No. 1 on that list is Billy Hamilton, who traveled 123 feet to rob Carlos Beltrán under similar circumstances on Aug. 23. Of course, Hamilton didn't have a wall to contend with.
Coming back: When the Mets led, 3-0, in the fifth inning, Braves third baseman Adonis García told Inciarte, "They'd better score some more runs if they want to win, because we're not staying at zero." Sure enough, the Braves rallied and eventually manufactured a winning run in the ninth on two singles, a sacrifice bunt and a perfectly placed Inciarte slow roller.
"They performed just like they have been," Braves manager Brian Snitker said. "It's a cliché, but they just don't quit."
Freddie ties Chipper: Freeman's fourth-inning single off Colon gave the Braves' first baseman a 41-game on-base streak, equalling the longest by his mentor, Chipper Jones. Only two players in Atlanta Braves history and three in franchise history have had longer streaks: Gary Sheffield, 52 games in 2002; Dale Murphy, 48 games in 1987; and Hank Aaron, 43 games for the 1962 Milwaukee Braves.
"[Jones] helped me a lot," Freeman said. "Just to be mentioned with him, a future Hall of Famer, is amazing." More >
Missed opportunity: After the Mets coughed up the lead in the top of the eighth, they had an opportunity to take it right back in the bottom of the inning. But Cespedes did not run hard out of the box on his one-out double, which saw Kemp leap at the wall in an unsuccessful catch attempt. The Braves loaded the bases on intentional walks, before pinch-hitter Kevin Plawecki struck out on five pitches -- four of them outside the strike zone -- to end the threat.
Return of Recker: Recker caught Colon in 17 games with the Mets from 2014-15. He got in the batter's box against Colon for the first time in a game on Wednesday night and sparked Atlanta with a two-run home run. Recker stopped between second base and third on his home run trot, because he looked up and saw Markakis stop at third, thinking it was a ground-rule double.
"He scared me," Recker said.
"Guys were flying over the [dugout] railing. It just erupted. I don't think you could have had a bigger eruption if we won the World Series." -- Snitker, on Inciarte's catch
"He said something like, 'See what you did? Now I have to leave the game.'" -- Swanson, explaining what Mets pitcher Bartolo Colon told him after Swanson's single led to Colon's departure in the seventh inning
SOUND SMART WITH YOUR FRIENDS
Cabrera's home run gave him 21 on the season, including 20 as a shortstop -- good for sole possession of the franchise record he briefly shared with José Reyes. Alex Rodriguez holds the MLB record with 57 homers as a shortstop in 2002, one of six seasons in which he hit more than 40 while manning the position.
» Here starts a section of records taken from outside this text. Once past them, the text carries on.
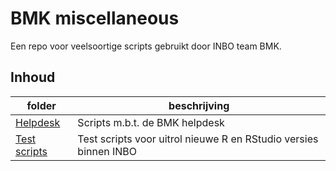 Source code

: # BMK miscellaneous

Een repo voor veelsoortige scripts gebruikt door INBO team BMK.

## Inhoud

folder | beschrijving
--- | ---
[Helpdesk](helpdesk) | Scripts m.b.t. de BMK helpdesk
[Test scripts](test_scripts) | Test scripts voor uitrol nieuwe R en RStudio versies binnen INBO
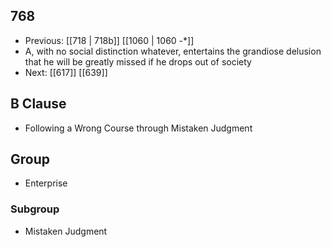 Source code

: ## 768
- Previous: [[718 | 718b]] [[1060 | 1060 -*]] 
- A, with no social distinction whatever, entertains the grandiose delusion that he will be greatly missed if he drops out of society
- Next: [[617]] [[639]] 

## B Clause
- Following a Wrong Course through Mistaken Judgment

## Group
- Enterprise

### Subgroup
- Mistaken Judgment

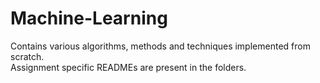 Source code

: # Machine-Learning

Contains various algorithms, methods and techniques implemented from scratch.  
Assignment specific READMEs are present in the folders.
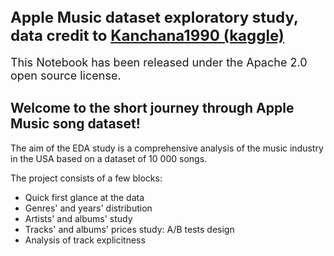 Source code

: ## <font size="5">Apple Music dataset exploratory study, data credit to <a href="https://www.kaggle.com/datasets/kanchana1990/apple-music-dataset-10000-tracks-uncovered">Kanchana1990 (kaggle)</a></font>
<font size="4">This Notebook has been released under the Apache 2.0 open source license.</font> 

## Welcome to the short journey through Apple Music song dataset!

The aim of the EDA study is a comprehensive analysis of the music industry in the USA based on a dataset of 10 000 songs.

The project consists of a few blocks:

* Quick first glance at the data
* Genres' and years' distribution
* Artists' and albums' study
* Tracks' and albums' prices study: A/B tests design
* Analysis of track explicitness
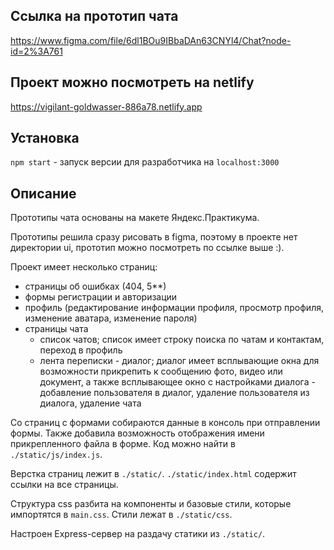 ## Ссылка на прототип чата 
https://www.figma.com/file/6dl1BOu9IBbaDAn63CNYl4/Chat?node-id=2%3A761


## Проект можно посмотреть на netlify 
https://vigilant-goldwasser-886a78.netlify.app


## Установка
`npm start` - запуск версии для разработчика на `localhost:3000`

## Описание
Прототипы чата основаны на макете Яндекс.Практикума. 

Прототипы решила сразу рисовать в figma, поэтому в проекте нет директории ui, прототип можно посмотреть по ссылке выше :).  

Проект имеет несколько страниц:
  * страницы об ошибках (404, 5**)
  * формы регистрации и авторизации
  * профиль (редактирование информации профиля, просмотр профиля, изменение аватара, изменение пароля)
  * страницы чата 
      * список чатов; список имеет строку поиска по чатам и контактам, переход в профиль
      * лента переписки - диалог; диалог имеет всплывающие окна для возможности прикрепить к сообщению фото, видео или документ, а также всплывающее окно с настройками диалога - добавление пользователя в диалог, удаление пользователя из диалога, удаление чата
      
      
Со страниц с формами собираются данные в консоль при отправлении формы. Также добавила возможность отображения имени прикрепленного файла в форме. Код можно найти в `./static/js/index.js`.


Верстка страниц лежит в `./static/`. `./static/index.html` содержит ссылки на все страницы.


Структура css разбита на компоненты и базовые стили, которые импортятся в `main.css`. Стили лежат в `./static/css`.


Настроен Express-сервер на раздачу статики из `./static/`.
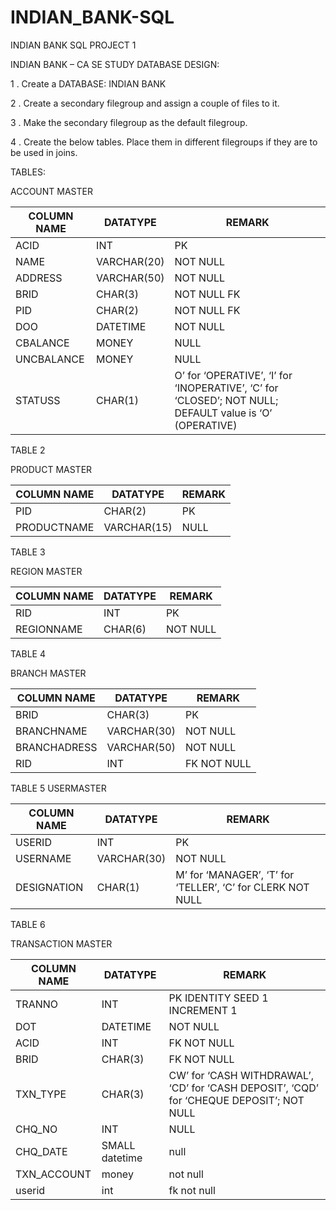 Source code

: # INDIAN_BANK-SQL
INDIAN  BANK SQL PROJECT 1


INDIAN BANK – CA SE STUDY
DATABASE DESIGN: 

1 . Create a DATABASE: INDIAN BANK 

2 . Create a secondary filegroup and assign a couple of files to it.

3 . Make the secondary filegroup as the default filegroup. 

4 . Create the below tables. Place them in different filegroups if they are  to be used in joins. 

TABLES: 

ACCOUNT MASTER 


|   COLUMN NAME   |     DATATYPE      |     REMARK      |
|-----------------|-------------------|-----------------| 
|  ACID           |     INT           |  PK             |
|  NAME           |     VARCHAR(20)   |  NOT NULL       |
|  ADDRESS        |     VARCHAR(50)   |  NOT NULL       |
|  BRID           |     CHAR(3)       |   NOT NULL FK   |
|  PID            |     CHAR(2)       |   NOT NULL FK   |
|  DOO            |     DATETIME      |   NOT NULL      |
|  CBALANCE       |     MONEY         |    NULL         |
|  UNCBALANCE     |     MONEY         |     NULL        |
|  STATUSS        |     CHAR(1)       |  O’ for ‘OPERATIVE’, ‘I’ for ‘INOPERATIVE’, ‘C’ for ‘CLOSED’; NOT NULL; DEFAULT value is ‘O’ (OPERATIVE)| 


TABLE 2

PRODUCT MASTER 

|   COLUMN NAME   |     DATATYPE      |     REMARK      |
|-----------------|-------------------|-----------------| 
|   PID           |   CHAR(2)         |   PK            |
|   PRODUCTNAME   |   VARCHAR(15)     |  NULL           |

TABLE 3

REGION MASTER


|   COLUMN NAME   |     DATATYPE      |     REMARK      |
|-----------------|-------------------|-----------------| 
|     RID         |     INT           |   PK            |
|   REGIONNAME    |     CHAR(6)       |   NOT NULL      |

TABLE 4 

BRANCH MASTER

|   COLUMN NAME   |     DATATYPE      |     REMARK      |
|-----------------|-------------------|-----------------| 
|   BRID          |     CHAR(3)       |   PK            |
| BRANCHNAME      | VARCHAR(30)       |   NOT NULL      |
| BRANCHADRESS    | VARCHAR(50)       |   NOT NULL      |
|   RID           | INT               |   FK NOT NULL   |

TABLE 5 
USERMASTER

|   COLUMN NAME   |     DATATYPE      |     REMARK      |
|-----------------|-------------------|-----------------| 
| USERID          |   INT             |   PK            |
| USERNAME        |   VARCHAR(30)     |   NOT NULL      |
| DESIGNATION     |   CHAR(1)         |  M’ for ‘MANAGER’, ‘T’ for ‘TELLER’, ‘C’ for CLERK NOT NULL |


TABLE 6

TRANSACTION MASTER

|   COLUMN NAME   |     DATATYPE      |     REMARK                    |
|-----------------|-------------------|-------------------------------| 
| TRANNO          |     INT           | PK IDENTITY SEED 1 INCREMENT 1|
| DOT             |   DATETIME        |   NOT NULL                    |
| ACID            |   INT             | FK NOT NULL                   |
|  BRID           | CHAR(3)           | FK NOT NULL                   |
|  TXN_TYPE       |   CHAR(3)         |CW’ for ‘CASH WITHDRAWAL’, ‘CD’ for ‘CASH DEPOSIT’, ‘CQD’ for ‘CHEQUE DEPOSIT’; NOT NULL |
| CHQ_NO          |  INT              |   NULL                        | 
|CHQ_DATE         | SMALL datetime    |  null                         |
|TXN_ACCOUNT      |  money            |   not null                    |
| userid          |  int              |     fk not null               |
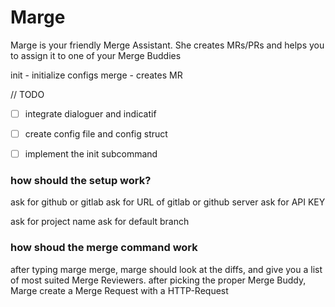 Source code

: # Marge
Marge is your friendly Merge Assistant. 
She creates MRs/PRs and helps you to assign it to one of your Merge Buddies

init - initialize configs
merge - creates MR

// TODO
- [ ] integrate dialoguer and indicatif
- [ ] create config file and config struct
- [ ] implement the init subcommand


### how should the setup work?
ask for github or gitlab
ask for URL of gitlab or github server
ask for API KEY

ask for project name
ask for default branch

### how shoud the merge command work
after typing marge merge,
marge should look at the diffs, and give you a list of most suited Merge
Reviewers.
after picking the proper Merge Buddy, Marge create a Merge Request with a
HTTP-Request
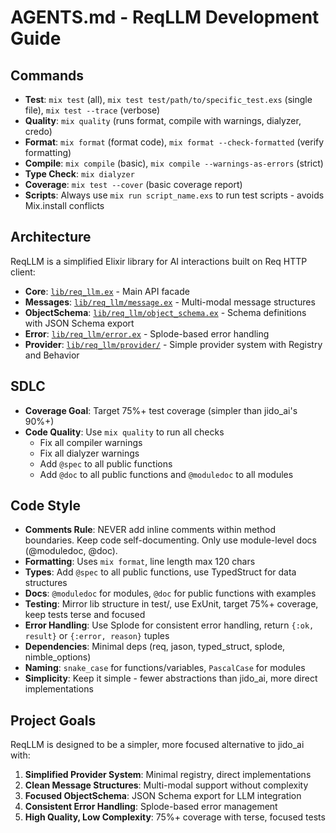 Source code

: # AGENTS.md - ReqLLM Development Guide

## Commands

- **Test**: `mix test` (all), `mix test test/path/to/specific_test.exs` (single file), `mix test --trace` (verbose)
- **Quality**: `mix quality` (runs format, compile with warnings, dialyzer, credo)
- **Format**: `mix format` (format code), `mix format --check-formatted` (verify formatting)
- **Compile**: `mix compile` (basic), `mix compile --warnings-as-errors` (strict)
- **Type Check**: `mix dialyzer`
- **Coverage**: `mix test --cover` (basic coverage report)
- **Scripts**: Always use `mix run script_name.exs` to run test scripts - avoids Mix.install conflicts

## Architecture

ReqLLM is a simplified Elixir library for AI interactions built on Req HTTP client:

- **Core**: [`lib/req_llm.ex`](lib/req_llm.ex) - Main API facade
- **Messages**: [`lib/req_llm/message.ex`](lib/req_llm/message.ex) - Multi-modal message structures
- **ObjectSchema**: [`lib/req_llm/object_schema.ex`](lib/req_llm/object_schema.ex) - Schema definitions with JSON Schema export
- **Error**: [`lib/req_llm/error.ex`](lib/req_llm/error.ex) - Splode-based error handling
- **Provider**: [`lib/req_llm/provider/`](lib/req_llm/provider/) - Simple provider system with Registry and Behavior

## SDLC

- **Coverage Goal**: Target 75%+ test coverage (simpler than jido_ai's 90%+)
- **Code Quality**: Use `mix quality` to run all checks
  - Fix all compiler warnings
  - Fix all dialyzer warnings
  - Add `@spec` to all public functions
  - Add `@doc` to all public functions and `@moduledoc` to all modules

## Code Style

- **Comments Rule**: NEVER add inline comments within method boundaries. Keep code self-documenting. Only use module-level docs (@moduledoc, @doc).
- **Formatting**: Uses `mix format`, line length max 120 chars
- **Types**: Add `@spec` to all public functions, use TypedStruct for data structures
- **Docs**: `@moduledoc` for modules, `@doc` for public functions with examples
- **Testing**: Mirror lib structure in test/, use ExUnit, target 75%+ coverage, keep tests terse and focused
- **Error Handling**: Use Splode for consistent error handling, return `{:ok, result}` or `{:error, reason}` tuples
- **Dependencies**: Minimal deps (req, jason, typed_struct, splode, nimble_options)
- **Naming**: `snake_case` for functions/variables, `PascalCase` for modules
- **Simplicity**: Keep it simple - fewer abstractions than jido_ai, more direct implementations

## Project Goals

ReqLLM is designed to be a simpler, more focused alternative to jido_ai with:

1. **Simplified Provider System**: Minimal registry, direct implementations
2. **Clean Message Structures**: Multi-modal support without complexity
3. **Focused ObjectSchema**: JSON Schema export for LLM integration
4. **Consistent Error Handling**: Splode-based error management
5. **High Quality, Low Complexity**: 75%+ coverage with terse, focused tests
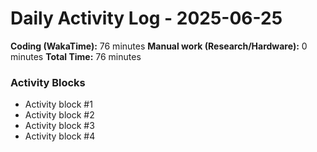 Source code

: # Daily Activity Log - 2025-06-25

**Coding (WakaTime):** 76 minutes
**Manual work (Research/Hardware):** 0 minutes
**Total Time:** 76 minutes

### Activity Blocks
- Activity block #1
- Activity block #2
- Activity block #3
- Activity block #4
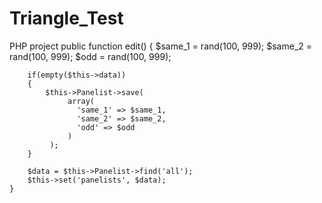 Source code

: Triangle_Test
=============

PHP project
 public function edit()
    {
        $same_1 = rand(100, 999);
        $same_2 = rand(100, 999);
        $odd = rand(100, 999);
        
        if(empty($this->data)) 
        { 
            $this->Panelist->save(
                 array(
                   'same_1' => $same_1,
                   'same_2' => $same_2,
                   'odd' => $odd             
                 )   
             ); 
        } 
        
        $data = $this->Panelist->find('all');
        $this->set('panelists', $data);
    }
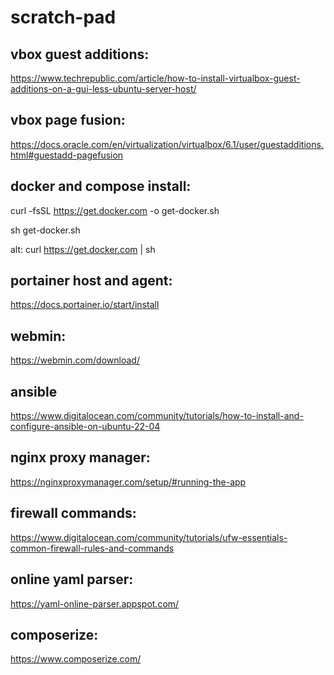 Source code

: # scratch-pad

## vbox guest additions:
https://www.techrepublic.com/article/how-to-install-virtualbox-guest-additions-on-a-gui-less-ubuntu-server-host/

## vbox page fusion:
https://docs.oracle.com/en/virtualization/virtualbox/6.1/user/guestadditions.html#guestadd-pagefusion

## docker and compose install:
curl -fsSL https://get.docker.com -o get-docker.sh

sh get-docker.sh

alt: curl https://get.docker.com | sh

## portainer host and agent:
https://docs.portainer.io/start/install

## webmin:
https://webmin.com/download/

## ansible
https://www.digitalocean.com/community/tutorials/how-to-install-and-configure-ansible-on-ubuntu-22-04

## nginx proxy manager:
https://nginxproxymanager.com/setup/#running-the-app

## firewall commands:
https://www.digitalocean.com/community/tutorials/ufw-essentials-common-firewall-rules-and-commands

## online yaml parser:
https://yaml-online-parser.appspot.com/

## composerize:
https://www.composerize.com/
Braves: The Braves move on to Miami, where they'll play their final four road games of the season. Right-hander Josh Collmenter (2-0, 4.61 ERA), who beat the Nationals in his Braves debut, starts Thursday night's 7:10 ET series opener at Marlins Park. Right-hander José Ureña (4-7, 5.59 ERA) starts for the Marlins.
Mets: The Mets won't be sorry to say farewell to the Braves, who made life difficult for them all summer. They've had more success against the Phillies, who will travel to Citi Field for a four-game series starting Thursday. Mets right-hander Seth Lugo (4-2, 2.35 ERA) will look to continue his rookie success opposite lefty Adam Morgan (2-10, 5.57 ERA) in the 7:10 p.m. ET opener.